[[ Extracted information open ]]

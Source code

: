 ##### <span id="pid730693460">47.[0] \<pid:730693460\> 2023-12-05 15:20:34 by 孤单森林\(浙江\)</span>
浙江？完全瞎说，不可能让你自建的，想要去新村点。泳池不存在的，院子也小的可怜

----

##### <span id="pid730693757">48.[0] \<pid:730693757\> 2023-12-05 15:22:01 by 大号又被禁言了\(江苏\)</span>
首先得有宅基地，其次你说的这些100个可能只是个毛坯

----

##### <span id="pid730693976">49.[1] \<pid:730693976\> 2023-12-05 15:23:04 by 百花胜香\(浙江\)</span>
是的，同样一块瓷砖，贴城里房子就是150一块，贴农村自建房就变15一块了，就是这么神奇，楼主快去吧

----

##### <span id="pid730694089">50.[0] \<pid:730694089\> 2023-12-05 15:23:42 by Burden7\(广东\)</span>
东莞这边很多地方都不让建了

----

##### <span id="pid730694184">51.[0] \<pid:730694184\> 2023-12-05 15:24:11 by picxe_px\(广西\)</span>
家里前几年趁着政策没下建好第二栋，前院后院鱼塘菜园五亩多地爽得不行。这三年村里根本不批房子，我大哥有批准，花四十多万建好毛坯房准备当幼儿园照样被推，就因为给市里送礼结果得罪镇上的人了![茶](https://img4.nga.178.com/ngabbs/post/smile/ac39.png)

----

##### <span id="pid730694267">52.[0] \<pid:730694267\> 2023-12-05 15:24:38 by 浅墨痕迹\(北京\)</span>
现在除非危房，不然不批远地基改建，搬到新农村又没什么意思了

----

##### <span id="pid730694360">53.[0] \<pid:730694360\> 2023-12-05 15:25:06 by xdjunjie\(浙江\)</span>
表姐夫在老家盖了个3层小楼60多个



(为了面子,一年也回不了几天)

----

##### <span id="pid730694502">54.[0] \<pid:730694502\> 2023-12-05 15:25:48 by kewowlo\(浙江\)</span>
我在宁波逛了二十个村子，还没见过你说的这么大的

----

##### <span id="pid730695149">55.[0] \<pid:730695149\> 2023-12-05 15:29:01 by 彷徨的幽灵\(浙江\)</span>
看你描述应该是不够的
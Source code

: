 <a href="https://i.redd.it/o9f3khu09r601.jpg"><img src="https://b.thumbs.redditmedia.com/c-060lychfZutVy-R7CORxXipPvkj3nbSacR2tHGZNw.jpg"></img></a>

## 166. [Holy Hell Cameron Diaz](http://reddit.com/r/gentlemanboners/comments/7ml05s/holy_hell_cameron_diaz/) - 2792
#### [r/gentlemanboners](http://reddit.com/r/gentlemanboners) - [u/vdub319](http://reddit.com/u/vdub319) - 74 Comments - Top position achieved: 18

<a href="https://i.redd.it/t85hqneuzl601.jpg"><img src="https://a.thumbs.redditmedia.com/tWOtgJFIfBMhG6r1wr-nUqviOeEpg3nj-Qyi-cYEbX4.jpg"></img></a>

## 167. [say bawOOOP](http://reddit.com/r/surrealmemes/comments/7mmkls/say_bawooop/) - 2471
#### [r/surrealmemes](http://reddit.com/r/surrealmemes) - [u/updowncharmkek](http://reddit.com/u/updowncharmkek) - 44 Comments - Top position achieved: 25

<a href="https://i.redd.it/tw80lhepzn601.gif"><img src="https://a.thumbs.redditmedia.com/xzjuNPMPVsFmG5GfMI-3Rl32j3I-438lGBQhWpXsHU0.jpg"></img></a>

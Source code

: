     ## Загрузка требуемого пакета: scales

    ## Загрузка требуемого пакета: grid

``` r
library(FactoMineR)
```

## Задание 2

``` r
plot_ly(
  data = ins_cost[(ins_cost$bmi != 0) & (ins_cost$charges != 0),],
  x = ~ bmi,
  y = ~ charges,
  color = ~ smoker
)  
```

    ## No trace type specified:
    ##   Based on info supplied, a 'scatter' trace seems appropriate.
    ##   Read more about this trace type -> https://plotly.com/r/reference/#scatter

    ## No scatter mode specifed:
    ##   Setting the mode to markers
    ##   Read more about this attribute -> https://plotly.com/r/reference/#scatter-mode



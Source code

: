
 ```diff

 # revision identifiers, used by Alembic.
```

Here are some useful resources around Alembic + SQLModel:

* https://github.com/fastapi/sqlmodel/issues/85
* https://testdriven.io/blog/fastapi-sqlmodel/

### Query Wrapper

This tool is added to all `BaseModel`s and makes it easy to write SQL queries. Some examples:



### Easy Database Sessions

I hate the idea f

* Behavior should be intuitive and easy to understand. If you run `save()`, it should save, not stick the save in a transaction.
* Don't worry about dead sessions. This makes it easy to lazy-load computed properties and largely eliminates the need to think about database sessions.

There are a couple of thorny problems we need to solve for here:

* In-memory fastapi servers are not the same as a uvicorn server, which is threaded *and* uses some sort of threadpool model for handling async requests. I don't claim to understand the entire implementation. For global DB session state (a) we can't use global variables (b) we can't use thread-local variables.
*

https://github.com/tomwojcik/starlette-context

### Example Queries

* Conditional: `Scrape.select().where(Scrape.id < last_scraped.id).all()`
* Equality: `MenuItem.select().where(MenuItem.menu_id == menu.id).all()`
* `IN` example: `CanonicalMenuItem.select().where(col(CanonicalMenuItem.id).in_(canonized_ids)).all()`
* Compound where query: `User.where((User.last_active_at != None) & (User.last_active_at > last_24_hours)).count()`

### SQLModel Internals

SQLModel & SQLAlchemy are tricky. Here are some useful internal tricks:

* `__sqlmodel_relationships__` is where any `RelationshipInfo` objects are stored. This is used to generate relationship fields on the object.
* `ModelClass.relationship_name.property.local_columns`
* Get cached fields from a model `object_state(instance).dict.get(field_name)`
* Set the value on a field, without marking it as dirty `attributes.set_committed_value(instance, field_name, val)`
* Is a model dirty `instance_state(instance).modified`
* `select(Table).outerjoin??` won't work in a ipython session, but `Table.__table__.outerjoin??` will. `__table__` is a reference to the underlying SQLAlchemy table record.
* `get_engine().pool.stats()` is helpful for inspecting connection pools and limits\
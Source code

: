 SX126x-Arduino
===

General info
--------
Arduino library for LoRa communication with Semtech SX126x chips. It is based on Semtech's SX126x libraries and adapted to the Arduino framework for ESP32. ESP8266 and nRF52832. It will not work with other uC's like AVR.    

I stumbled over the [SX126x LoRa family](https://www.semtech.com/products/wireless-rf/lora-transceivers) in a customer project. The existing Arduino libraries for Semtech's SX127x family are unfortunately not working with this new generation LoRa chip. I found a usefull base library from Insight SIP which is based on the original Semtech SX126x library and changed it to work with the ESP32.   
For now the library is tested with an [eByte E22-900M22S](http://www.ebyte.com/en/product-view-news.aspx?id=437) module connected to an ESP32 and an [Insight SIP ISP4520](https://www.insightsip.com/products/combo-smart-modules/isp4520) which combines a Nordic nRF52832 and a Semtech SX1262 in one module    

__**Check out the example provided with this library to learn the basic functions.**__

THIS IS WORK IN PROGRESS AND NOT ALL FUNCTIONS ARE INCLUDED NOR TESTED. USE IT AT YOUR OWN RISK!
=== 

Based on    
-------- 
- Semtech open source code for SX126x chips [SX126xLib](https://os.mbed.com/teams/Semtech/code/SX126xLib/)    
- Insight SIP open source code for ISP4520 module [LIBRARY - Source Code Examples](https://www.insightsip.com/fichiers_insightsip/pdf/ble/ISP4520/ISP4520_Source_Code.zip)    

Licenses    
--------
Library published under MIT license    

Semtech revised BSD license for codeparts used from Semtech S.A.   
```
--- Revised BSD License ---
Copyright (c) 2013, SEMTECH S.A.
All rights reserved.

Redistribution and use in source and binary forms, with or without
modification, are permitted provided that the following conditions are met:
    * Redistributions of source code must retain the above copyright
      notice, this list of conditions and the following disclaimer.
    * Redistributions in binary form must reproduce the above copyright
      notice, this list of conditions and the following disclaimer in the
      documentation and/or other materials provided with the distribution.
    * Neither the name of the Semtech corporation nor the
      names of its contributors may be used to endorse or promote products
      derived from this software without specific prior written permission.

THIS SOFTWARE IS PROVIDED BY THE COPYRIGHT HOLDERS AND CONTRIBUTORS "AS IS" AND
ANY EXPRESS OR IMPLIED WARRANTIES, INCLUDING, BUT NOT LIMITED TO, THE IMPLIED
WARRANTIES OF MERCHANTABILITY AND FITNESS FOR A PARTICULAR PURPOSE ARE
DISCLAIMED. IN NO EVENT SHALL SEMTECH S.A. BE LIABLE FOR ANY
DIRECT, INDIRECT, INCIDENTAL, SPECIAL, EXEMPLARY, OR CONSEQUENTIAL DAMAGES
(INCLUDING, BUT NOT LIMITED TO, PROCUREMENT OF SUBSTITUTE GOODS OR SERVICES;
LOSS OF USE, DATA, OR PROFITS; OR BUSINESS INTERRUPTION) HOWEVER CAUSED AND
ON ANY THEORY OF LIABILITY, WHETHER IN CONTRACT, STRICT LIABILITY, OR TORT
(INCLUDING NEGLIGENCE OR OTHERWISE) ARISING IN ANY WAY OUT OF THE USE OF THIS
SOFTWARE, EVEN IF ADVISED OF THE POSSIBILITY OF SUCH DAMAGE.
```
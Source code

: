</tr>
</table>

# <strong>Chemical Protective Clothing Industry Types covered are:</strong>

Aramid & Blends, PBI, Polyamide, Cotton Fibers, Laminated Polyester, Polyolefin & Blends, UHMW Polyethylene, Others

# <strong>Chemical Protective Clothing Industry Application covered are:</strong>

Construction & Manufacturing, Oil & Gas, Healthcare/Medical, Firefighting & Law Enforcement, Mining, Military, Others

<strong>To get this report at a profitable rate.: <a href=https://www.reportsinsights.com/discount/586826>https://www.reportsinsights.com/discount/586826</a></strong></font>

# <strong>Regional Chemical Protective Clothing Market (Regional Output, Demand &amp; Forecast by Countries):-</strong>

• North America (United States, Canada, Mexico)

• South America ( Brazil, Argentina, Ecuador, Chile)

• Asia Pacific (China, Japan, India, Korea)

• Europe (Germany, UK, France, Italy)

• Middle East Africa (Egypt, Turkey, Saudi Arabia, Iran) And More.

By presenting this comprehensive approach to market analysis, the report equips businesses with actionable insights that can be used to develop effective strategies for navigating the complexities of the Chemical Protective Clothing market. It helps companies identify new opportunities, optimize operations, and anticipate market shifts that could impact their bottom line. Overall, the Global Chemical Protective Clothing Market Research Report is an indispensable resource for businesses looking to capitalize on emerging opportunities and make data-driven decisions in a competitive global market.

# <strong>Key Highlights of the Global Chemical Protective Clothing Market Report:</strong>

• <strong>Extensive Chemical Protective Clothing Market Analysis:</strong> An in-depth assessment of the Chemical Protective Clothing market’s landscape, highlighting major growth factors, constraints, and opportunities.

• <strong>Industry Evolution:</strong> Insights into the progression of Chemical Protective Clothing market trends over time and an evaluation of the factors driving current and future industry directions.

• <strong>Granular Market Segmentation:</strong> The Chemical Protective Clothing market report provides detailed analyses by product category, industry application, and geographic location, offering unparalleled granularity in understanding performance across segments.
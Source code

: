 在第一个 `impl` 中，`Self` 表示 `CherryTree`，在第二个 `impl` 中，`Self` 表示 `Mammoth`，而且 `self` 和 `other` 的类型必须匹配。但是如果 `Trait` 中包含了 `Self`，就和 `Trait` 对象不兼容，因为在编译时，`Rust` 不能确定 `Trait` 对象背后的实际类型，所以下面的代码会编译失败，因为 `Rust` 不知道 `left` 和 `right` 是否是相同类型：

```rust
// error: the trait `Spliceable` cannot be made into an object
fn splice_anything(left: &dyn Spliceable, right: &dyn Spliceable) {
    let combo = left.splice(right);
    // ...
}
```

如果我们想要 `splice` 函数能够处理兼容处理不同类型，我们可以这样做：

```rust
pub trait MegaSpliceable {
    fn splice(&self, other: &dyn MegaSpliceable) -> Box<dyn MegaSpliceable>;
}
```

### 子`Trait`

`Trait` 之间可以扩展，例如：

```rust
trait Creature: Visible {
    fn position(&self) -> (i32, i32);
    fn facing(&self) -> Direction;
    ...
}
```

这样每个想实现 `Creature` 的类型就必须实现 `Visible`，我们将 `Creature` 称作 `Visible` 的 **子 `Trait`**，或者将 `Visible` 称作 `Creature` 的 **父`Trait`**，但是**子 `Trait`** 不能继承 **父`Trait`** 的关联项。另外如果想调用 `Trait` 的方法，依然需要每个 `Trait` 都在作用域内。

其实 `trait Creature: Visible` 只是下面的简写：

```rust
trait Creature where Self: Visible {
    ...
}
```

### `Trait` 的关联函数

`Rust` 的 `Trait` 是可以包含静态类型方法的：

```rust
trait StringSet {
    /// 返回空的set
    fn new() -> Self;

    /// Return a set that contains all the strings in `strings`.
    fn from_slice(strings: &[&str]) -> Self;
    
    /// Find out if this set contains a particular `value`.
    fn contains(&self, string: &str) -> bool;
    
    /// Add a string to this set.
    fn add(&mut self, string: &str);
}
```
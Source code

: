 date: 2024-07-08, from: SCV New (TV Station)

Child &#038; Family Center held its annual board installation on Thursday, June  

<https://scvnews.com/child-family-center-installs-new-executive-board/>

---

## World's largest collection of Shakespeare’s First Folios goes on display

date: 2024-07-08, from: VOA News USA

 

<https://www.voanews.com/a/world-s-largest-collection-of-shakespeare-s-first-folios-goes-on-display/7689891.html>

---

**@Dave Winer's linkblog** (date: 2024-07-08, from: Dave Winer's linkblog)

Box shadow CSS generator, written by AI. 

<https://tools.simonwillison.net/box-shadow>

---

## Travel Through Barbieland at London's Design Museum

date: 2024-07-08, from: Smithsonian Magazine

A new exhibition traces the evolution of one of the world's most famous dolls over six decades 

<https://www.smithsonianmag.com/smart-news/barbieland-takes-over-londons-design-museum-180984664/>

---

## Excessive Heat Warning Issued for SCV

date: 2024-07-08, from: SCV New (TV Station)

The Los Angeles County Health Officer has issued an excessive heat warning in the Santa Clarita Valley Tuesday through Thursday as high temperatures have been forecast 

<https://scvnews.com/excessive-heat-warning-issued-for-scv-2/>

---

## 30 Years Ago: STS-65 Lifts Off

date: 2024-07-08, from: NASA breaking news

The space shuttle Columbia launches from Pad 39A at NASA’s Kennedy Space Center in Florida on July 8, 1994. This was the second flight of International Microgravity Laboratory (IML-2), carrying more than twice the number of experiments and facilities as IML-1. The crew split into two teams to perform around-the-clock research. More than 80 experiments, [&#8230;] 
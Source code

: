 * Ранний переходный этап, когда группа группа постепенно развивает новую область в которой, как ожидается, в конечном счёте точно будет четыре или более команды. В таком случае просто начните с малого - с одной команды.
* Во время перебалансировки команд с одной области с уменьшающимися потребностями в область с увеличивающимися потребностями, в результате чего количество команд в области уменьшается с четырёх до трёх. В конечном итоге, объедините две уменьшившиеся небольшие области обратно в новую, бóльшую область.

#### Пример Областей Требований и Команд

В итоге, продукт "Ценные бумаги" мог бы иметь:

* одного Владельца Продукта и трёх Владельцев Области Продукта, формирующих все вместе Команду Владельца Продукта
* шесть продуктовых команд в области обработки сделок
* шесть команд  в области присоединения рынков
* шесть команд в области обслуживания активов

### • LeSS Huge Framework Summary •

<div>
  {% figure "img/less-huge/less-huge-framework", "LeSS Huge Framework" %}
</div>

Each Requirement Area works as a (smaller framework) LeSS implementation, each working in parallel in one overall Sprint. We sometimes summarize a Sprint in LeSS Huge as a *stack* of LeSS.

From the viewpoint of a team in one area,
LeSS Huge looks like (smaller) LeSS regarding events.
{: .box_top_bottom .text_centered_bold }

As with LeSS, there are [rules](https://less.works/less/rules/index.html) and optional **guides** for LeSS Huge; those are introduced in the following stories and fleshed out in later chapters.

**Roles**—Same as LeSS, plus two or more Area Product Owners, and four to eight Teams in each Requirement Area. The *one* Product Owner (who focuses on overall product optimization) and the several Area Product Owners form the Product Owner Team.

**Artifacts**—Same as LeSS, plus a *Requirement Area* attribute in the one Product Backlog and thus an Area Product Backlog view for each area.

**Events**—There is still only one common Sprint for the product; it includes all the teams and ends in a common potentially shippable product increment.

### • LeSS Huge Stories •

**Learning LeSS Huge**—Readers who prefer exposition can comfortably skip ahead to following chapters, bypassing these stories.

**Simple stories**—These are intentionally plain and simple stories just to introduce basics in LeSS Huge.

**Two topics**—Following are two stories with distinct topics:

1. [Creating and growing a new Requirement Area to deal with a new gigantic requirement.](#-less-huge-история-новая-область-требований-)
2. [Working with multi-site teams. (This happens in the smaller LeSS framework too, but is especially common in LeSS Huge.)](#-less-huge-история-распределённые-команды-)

[[ Extracted information closed ]]

■ Exercise aim
Your reply should be the number of lines in the entries that contain "reference", nothing more.

■ Result of the exercise
3